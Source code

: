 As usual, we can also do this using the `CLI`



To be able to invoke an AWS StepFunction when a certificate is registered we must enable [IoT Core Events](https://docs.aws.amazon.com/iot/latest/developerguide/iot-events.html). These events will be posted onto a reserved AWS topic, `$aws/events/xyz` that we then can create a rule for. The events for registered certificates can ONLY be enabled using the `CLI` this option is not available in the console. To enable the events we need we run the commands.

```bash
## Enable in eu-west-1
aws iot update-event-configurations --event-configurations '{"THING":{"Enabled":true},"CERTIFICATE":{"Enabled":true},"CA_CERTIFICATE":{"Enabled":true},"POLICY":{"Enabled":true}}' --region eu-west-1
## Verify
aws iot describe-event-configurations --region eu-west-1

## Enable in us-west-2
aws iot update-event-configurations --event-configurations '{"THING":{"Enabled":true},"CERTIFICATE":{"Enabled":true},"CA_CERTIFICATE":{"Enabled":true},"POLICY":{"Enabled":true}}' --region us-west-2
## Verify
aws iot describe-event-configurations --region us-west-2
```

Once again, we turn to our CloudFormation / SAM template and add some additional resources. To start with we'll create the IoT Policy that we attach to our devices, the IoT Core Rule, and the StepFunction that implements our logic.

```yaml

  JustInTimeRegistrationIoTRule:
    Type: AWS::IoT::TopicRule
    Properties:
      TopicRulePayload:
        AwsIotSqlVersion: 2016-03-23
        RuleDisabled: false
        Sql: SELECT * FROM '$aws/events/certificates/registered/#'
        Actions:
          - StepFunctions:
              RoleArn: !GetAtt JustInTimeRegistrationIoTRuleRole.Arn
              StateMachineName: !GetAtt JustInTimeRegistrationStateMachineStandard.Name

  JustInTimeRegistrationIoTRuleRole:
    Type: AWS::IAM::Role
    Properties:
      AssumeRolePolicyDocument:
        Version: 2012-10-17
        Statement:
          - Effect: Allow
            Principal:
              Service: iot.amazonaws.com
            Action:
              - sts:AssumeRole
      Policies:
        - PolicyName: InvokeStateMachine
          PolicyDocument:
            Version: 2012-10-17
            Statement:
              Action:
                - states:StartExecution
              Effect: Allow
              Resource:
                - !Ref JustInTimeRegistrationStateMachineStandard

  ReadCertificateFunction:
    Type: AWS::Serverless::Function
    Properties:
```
........
(ABOUT THIS EXERCISE) In the listing above, some lines may hold the string "west". Report how many, and nothing more.

(RESULT) 6